Chomsky's slogan ‘Brainwashing under freedom’ is seemed to given backing
through this propaganda model. The situation of suppressing diverse voices
against the ethos of the power elite, using the available powerful media, seems
to be more pertinent now.
The five filters illustrate
how varieties of news are limited and their definition has been altered. News is
primarily those which meet one of the filter requirements before being
accommodated by media.

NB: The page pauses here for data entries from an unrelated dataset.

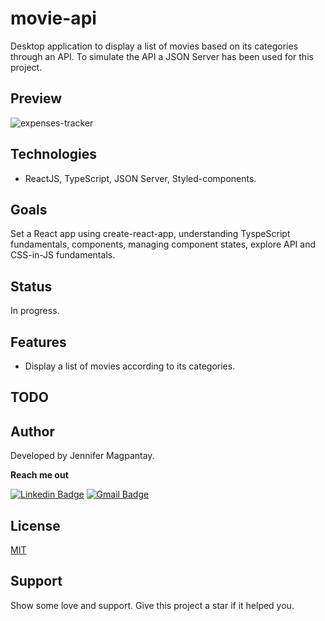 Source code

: # movie-api

Desktop application to display a list of movies based on its categories through an API. To simulate the API a JSON Server has been used for this project.

 
## Preview

![expenses-tracker](https://user-images.githubusercontent.com/56962997/153628545-9b5d4350-d31c-460d-aebc-3ba1e72228c1.gif)

## Technologies

- ReactJS, TypeScript, JSON Server, Styled-components.

## Goals

Set a React app using create-react-app, understanding TyspeScript fundamentals, components, managing component states, explore API and CSS-in-JS fundamentals.

## Status

In progress.

## Features

- Display a list of movies according to its categories.

## TODO


## Author

Developed by Jennifer Magpantay.

**Reach me out** 

[![Linkedin Badge](https://img.shields.io/badge/-Jennifer-blue?style=flat-square&logo=Linkedin&logoColor=white&link=https://www.linkedin.com/in/jennifermagpantay/)](https://www.linkedin.com/in/jennifermagpantay/) [![Gmail Badge](https://img.shields.io/badge/-jennifer.magpantay@gmail.com-c14438?style=flat-square&logo=Gmail&logoColor=white&link=mailto:jennifer.magpantay@gmail.com)](mailto:jennifer.magpantay@gmail.com)

## License

[MIT](https://choosealicense.com/licenses/mit/)

## Support

Show some love and support. Give this project a star if it helped you.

Information related to and generated from dissidents and
weak, unorganized individuals and groups are deprived of making their voices
heard through media as they are at clash with the dominant ideology and
interests of the gatekeepers and other powerful groups that enjoy the
relatively easy access to media and can be influential during the filtering
process.
In sum, a propaganda
approach to media coverage suggests a systematic and highly political
dichotomization in news coverage based on serviceability to important domestic
power interests. This should be observable in dichotomized choices of story and
in the volume and quality of coverage. In the chapters that follow we will see
that such dichotomization in the mass media is massive and systematic: not only
are choices for publicity and suppression comprehensible in terms of system advantage,
but the modes of handling favored and inconvenient materials (placement, tone,
context, fullness of treatment) differ in ways that serve political ends
(Herman and Chomsky, 1988).
Bibliography:
- Herman, E.S. (2003) 'The Propaganda Model: A Retrospective', Against All Reason, (1): 1 –14.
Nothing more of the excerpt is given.